O grupo foi arrebanhando fãs por onde passava. Fãs que queriam o Vanguart cantando na língua de Camões. Não que o repertório não tivesse eco, mas faltava algo. “Foi difícil começar a compor em português”, explica Helio. “Tomei muito cuidado, prezo totalmente por compor a música no idioma. Todas as músicas em português saíram inicialmente em português e as em inglês, idem”, separa. A banda teve que queimar a mufa para encaixar essas novas músicas (depois de “Semáforo”, outras pipocaram) no repertório em inglês. Ainda mais com a perspectiva de gravar um disco completo.

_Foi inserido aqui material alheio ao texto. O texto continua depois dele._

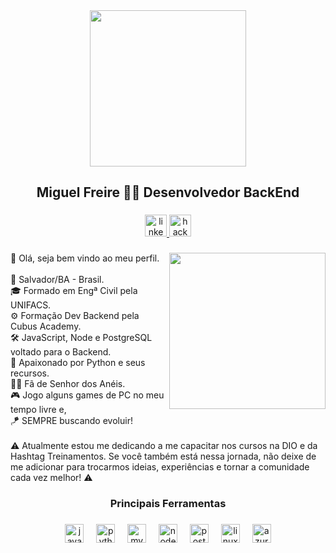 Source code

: <div align="center">
  <img height="250" src="https://live.staticflickr.com/65535/53440895502_74e539ca2f_b.jpg"  />
</div>

###

<h2 align="center">Miguel Freire  👨‍💻 Desenvolvedor BackEnd</h2>

###

<div align="center">
  <a href="https://www.linkedin.com/in/mfre1re/" target="_blank">
    <img src="https://img.shields.io/static/v1?message=Me%20adicione&logo=linkedin&label=&color=f8c291&logoColor=black&labelColor=&style=for-the-badge" height="35" alt="linkedin logo"  />
  </a>
  <a href="https://www.hackerrank.com/profile/miguelsf" target="_blank">
    <img src="https://img.shields.io/static/v1?message=Conquistas&logo=hackerrank&label=&color=f8c291&logoColor=black&labelColor=&style=for-the-badge" height="35" alt="hackerrank logo"  />
  </a>
</div>

###

<div>
  <img align="right" height="250" src="https://live.staticflickr.com/65535/53441822956_128b30b11f_o.png"  />
  <p align="left">👋 Olá, seja bem vindo ao meu perfil.<br><br>📌 Salvador/BA - Brasil.<br>🎓 Formado em Engª Civil pela UNIFACS.<br>⚙ Formação Dev Backend pela Cubus Academy.<br>🛠 JavaScript, Node e PostgreSQL voltado para o Backend.<br>🐍 Apaixonado por Python e seus recursos.<br>🧙‍♂️ Fã de Senhor dos Anéis.<br>🎮 Jogo alguns games de PC no meu  tempo livre e,<br>🪁 SEMPRE buscando evoluir!<br><br>⚠ Atualmente estou me dedicando a me capacitar nos cursos na DIO e da Hashtag Treinamentos. Se você também está nessa jornada, não deixe de me adicionar para trocarmos ideias, experiências e tornar a comunidade cada vez melhor! ⚠</p>
</div>

###

<h3 align="center">Principais Ferramentas</h3>

###

<div align="center">
  <img src="https://cdn.jsdelivr.net/gh/devicons/devicon/icons/javascript/javascript-original.svg" height="30" alt="javascript logo"  />
  <img width="12" />
  <img src="https://cdn.jsdelivr.net/gh/devicons/devicon/icons/python/python-plain.svg" height="30" alt="python logo"  />
  <img width="12" />
  <img src="https://cdn.jsdelivr.net/gh/devicons/devicon/icons/mysql/mysql-original.svg" height="30" alt="mysql logo"  />
  <img width="12" />
  <img src="https://cdn.jsdelivr.net/gh/devicons/devicon/icons/nodejs/nodejs-plain.svg" height="30" alt="nodejs logo"  />
  <img width="12" />
  <img src="https://cdn.jsdelivr.net/gh/devicons/devicon/icons/postgresql/postgresql-original.svg" height="30" alt="postgresql logo"  />
  <img width="12" />
  <img src="https://cdn.jsdelivr.net/gh/devicons/devicon/icons/linux/linux-original.svg" height="30" alt="linux logo"  />
  <img width="12" />
  <img src="https://cdn.jsdelivr.net/gh/devicons/devicon/icons/azure/azure-original.svg" height="30" alt="azure logo"  />
</div>

###
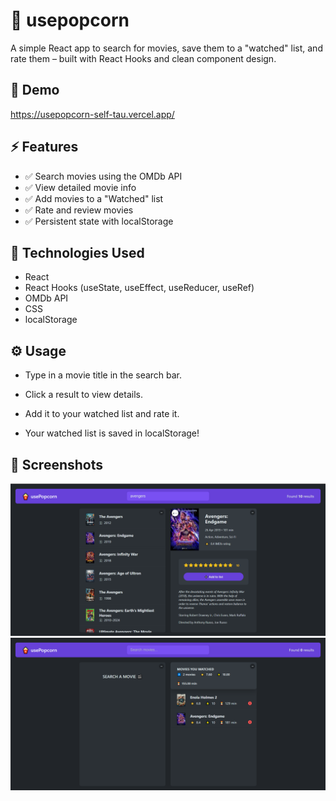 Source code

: # 🍿 usepopcorn

A simple React app to search for movies, save them to a "watched" list, and rate them – built with React Hooks and clean component design.

## 📸 Demo

https://usepopcorn-self-tau.vercel.app/

## ⚡ Features

- ✅ Search movies using the OMDb API
- ✅ View detailed movie info
- ✅ Add movies to a "Watched" list
- ✅ Rate and review movies
- ✅ Persistent state with localStorage

## 🚀 Technologies Used

- React
- React Hooks (useState, useEffect, useReducer, useRef)
- OMDb API
- CSS
- localStorage

## ⚙️ Usage

- Type in a movie title in the search bar.

- Click a result to view details.

- Add it to your watched list and rate it.

- Your watched list is saved in localStorage!

## 🎨 Screenshots

![App Screenshot](up1.png)
![App Screenshot](up2.png)
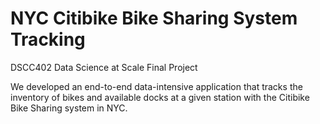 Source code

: # NYC Citibike Bike Sharing System Tracking
DSCC402 Data Science at Scale Final Project

We developed an end-to-end data-intensive application that tracks the inventory of bikes and available docks at a given station with the Citibike Bike Sharing system in NYC.

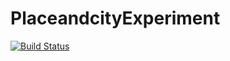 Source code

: # PlaceandcityExperiment

[![Build Status](https://travis-ci.org/aacedo/PlaceandcityExperiment.svg?branch=master)](https://travis-ci.org/aacedo/PlaceandcityExperiment)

O que fazer? a) Simplesmente ignorar as músicas com letras em inglês e só gravar as em português; b) Primeiro, registrar as músicas em ordem cronológica, deixando a nova fase para em segundo trabalho. Perguntas, perguntas… “Todo mundo queria um disco em português, mas eu não tinha um com qualidade. Fui juntando e quando eu vi tinha seis músicas boas o suficiente pra gravar”, contabiliza Helio, ao mesmo tempo em que pondera: “Seria uma puta trairagem com os nossos fãs lançar um disco e não pôr ‘Hey yo Silver’, não pôr ‘Just to see your blue eyes see’. São músicas muito importantes para nós, não teria como jogar esse material fora e fazer um disco com 12 músicas em português. Então, decidimos bater o pé e gravar do jeito que a gente queria.”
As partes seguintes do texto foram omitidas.